Problem statement: After locating the line that contains "Press any key to get started!" in the data below, set down exactly that line and each one after it through the line that contains "- Number of", and nothing more.

::::

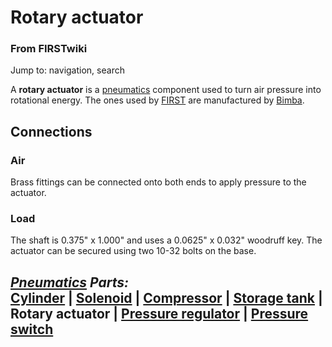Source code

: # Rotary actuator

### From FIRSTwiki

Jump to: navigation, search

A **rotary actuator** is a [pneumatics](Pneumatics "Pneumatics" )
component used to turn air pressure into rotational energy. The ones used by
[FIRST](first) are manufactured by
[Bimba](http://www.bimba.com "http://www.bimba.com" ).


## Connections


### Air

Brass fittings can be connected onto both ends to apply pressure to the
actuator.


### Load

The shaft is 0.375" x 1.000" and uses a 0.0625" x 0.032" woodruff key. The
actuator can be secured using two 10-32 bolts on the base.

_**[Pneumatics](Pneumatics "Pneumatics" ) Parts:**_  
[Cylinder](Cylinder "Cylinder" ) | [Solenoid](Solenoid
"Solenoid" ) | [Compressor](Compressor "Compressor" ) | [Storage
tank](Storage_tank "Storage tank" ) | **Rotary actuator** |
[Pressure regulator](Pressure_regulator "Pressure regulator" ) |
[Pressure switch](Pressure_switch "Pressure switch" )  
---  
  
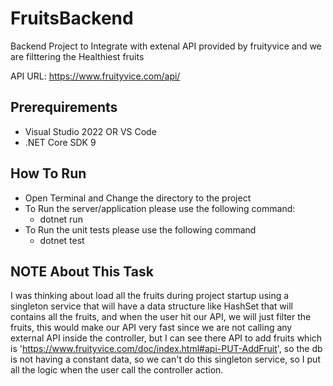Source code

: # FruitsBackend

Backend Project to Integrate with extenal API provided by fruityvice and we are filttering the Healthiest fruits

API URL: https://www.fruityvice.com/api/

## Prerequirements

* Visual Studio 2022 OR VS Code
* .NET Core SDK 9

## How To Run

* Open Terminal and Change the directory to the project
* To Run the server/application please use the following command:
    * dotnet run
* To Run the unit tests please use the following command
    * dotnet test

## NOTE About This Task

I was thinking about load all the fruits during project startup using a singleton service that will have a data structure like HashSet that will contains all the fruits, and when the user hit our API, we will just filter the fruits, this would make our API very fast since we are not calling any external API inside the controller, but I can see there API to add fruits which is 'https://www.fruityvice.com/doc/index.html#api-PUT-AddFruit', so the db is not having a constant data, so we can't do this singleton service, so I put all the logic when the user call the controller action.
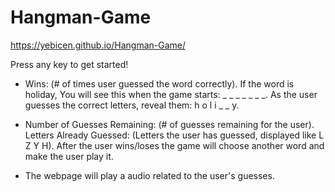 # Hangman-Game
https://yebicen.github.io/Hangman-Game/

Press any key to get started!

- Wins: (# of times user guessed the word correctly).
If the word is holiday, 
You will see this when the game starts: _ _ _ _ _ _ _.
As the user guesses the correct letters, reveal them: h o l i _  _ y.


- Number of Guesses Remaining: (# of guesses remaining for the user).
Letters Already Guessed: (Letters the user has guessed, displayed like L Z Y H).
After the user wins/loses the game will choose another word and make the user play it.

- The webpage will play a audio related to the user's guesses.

::::

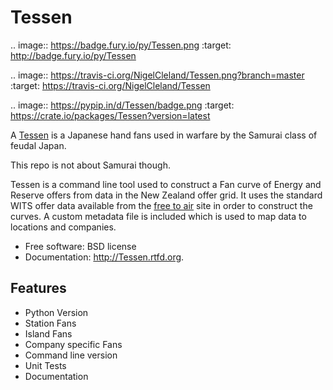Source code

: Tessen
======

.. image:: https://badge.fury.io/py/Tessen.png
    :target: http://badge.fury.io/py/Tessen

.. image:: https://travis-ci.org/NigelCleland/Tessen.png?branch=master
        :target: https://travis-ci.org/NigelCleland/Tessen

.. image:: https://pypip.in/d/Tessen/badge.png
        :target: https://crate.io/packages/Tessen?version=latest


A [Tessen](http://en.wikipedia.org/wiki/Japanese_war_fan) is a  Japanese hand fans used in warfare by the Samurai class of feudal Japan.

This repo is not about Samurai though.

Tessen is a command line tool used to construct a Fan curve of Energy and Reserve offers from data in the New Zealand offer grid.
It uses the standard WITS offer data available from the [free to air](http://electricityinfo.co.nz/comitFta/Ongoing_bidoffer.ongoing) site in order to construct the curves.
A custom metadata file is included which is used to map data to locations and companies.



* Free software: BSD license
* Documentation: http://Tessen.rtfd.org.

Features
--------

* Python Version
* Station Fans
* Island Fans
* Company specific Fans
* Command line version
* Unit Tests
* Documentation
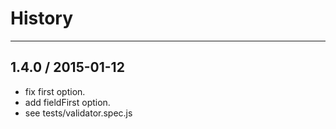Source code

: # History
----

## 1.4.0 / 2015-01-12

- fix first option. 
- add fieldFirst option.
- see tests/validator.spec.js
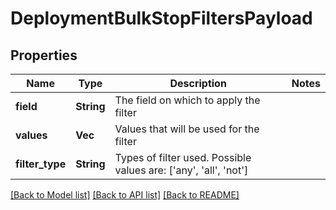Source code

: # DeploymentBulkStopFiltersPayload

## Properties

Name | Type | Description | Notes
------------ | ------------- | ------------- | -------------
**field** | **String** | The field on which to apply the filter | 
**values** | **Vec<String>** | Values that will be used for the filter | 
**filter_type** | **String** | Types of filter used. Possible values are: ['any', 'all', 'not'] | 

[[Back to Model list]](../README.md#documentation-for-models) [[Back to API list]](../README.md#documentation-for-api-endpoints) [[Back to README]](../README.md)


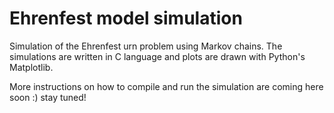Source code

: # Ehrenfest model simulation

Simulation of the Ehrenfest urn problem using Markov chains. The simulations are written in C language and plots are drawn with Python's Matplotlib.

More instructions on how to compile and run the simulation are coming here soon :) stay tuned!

::::

Task result:
Press any key to get started!

- Wins: (# of times user guessed the word correctly).
If the word is holiday, 
You will see this when the game starts: _ _ _ _ _ _ _.
As the user guesses the correct letters, reveal them: h o l i _  _ y.


- Number of Guesses Remaining: (# of guesses remaining for the user).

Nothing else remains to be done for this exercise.